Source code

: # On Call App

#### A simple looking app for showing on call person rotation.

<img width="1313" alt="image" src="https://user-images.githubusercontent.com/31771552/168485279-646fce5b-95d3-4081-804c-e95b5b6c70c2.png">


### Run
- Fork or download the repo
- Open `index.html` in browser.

#####

• _WHAT IS BEING ASKED_
Extract the listing in its entirety and repeat it exactly.

• _EXERCISE SOLUTION_
Source code

: # On Call App

#### A simple looking app for showing on call person rotation.

<img width="1313" alt="image" src="https://user-images.githubusercontent.com/31771552/168485279-646fce5b-95d3-4081-804c-e95b5b6c70c2.png">


### Run
- Fork or download the repo
- Open `index.html` in browser.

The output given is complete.